**What is expected:**
Scan the entries below, and for each line that includes the word "cref", make a copy.

**Dataset:**
□ □ □

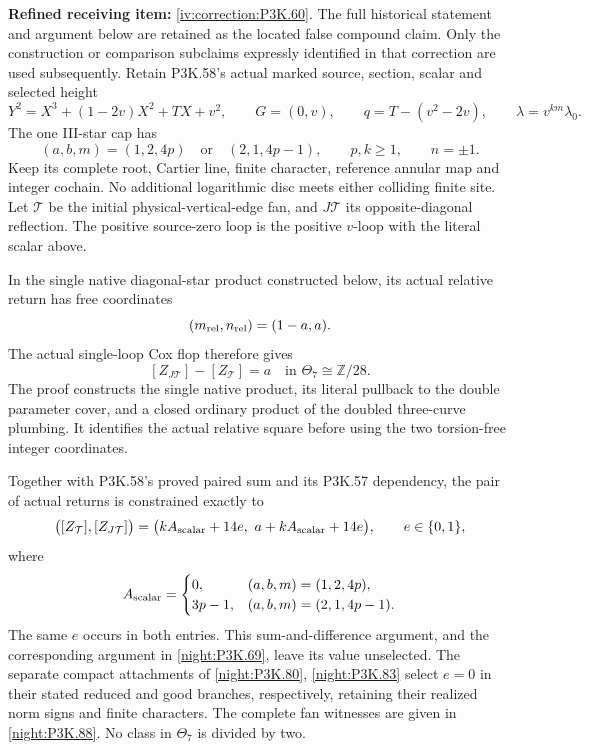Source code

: \begin{theorem}\hypertarget{tag-02V7}{}\label{night:P3K.60}

\par\noindent\textbf{Refined receiving item:} \cref{iv:correction:P3K.60}. The full historical statement and argument below are retained as the located false compound claim. Only the construction or comparison subclaims expressly identified in that correction are used subsequently.
Retain P3K.58's actual marked source, section, scalar and selected height
\[
 Y^2=X^3+(1-2v)X^2+TX+v^2,\qquad G=(0,v),\qquad
 q=T-(v^2-2v),\qquad \lambda=v^{km}\lambda_0 .
\]
The one III-star cap has
\[
 (a,b,m)=(1,2,4p)\quad\text{or}\quad(2,1,4p-1),
 \qquad p,k\ge1,\qquad n=\pm1 .
\]
Keep its complete root, Cartier line, finite character, reference
annular map and integer cochain. No additional logarithmic disc
meets either colliding finite site. Let \(\mathcal T\) be the initial
physical-vertical-edge fan, and \(J\mathcal T\) its opposite-diagonal
reflection. The positive source-zero loop is the positive \(v\)-loop
with the literal scalar above.

In the single native diagonal-star product constructed below, its
actual relative return has free coordinates
\[
                              (m_{\rm rel},n_{\rm rel})=(1-a,a).
\]
The actual single-loop Cox flop therefore gives
\[
                   [Z_{J\mathcal T}]-[Z_{\mathcal T}]
                                  =a\quad\text{in }\Theta_7\cong\mathbb Z/28.
\]
The proof constructs the single native product, its literal pullback
to the double parameter cover, and a closed ordinary product of
the doubled three-curve plumbing. It identifies the actual relative
square before using the two torsion-free integer coordinates.

Together with P3K.58's proved paired sum and its P3K.57 dependency,
the pair of actual returns is constrained exactly to
\[
 \bigl([Z_{\mathcal T}],[Z_{J\mathcal T}]\bigr)
   =\bigl(kA_{\rm scalar}+14e,\ a+kA_{\rm scalar}+14e\bigr),
       \qquad e\in\{0,1\},
\]
where
\[
 A_{\rm scalar}=
 \begin{cases}
 0,&(a,b,m)=(1,2,4p),\\
 3p-1,&(a,b,m)=(2,1,4p-1).
 \end{cases}
\]
The same \(e\) occurs in both entries. This sum-and-difference
argument, and the corresponding argument in \cref{night:P3K.69},
leave its value unselected. The separate compact attachments of
\cref{night:P3K.80}, \cref{night:P3K.83} select \(e=0\) in their stated
reduced and good branches, respectively, retaining their realized
norm signs and finite characters. The complete fan witnesses are
given in \cref{night:P3K.88}. No class in \(\Theta_7\) is divided by two.
\end{theorem}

□ □ □

**Answer below:**
\par\noindent\textbf{Refined receiving item:} \cref{iv:correction:P3K.60}. The full historical statement and argument below are retained as the located false compound claim. Only the construction or comparison subclaims expressly identified in that correction are used subsequently.
argument, and the corresponding argument in \cref{night:P3K.69},
\cref{night:P3K.80}, \cref{night:P3K.83} select \(e=0\) in their stated
given in \cref{night:P3K.88}. No class in \(\Theta_7\) is divided by two.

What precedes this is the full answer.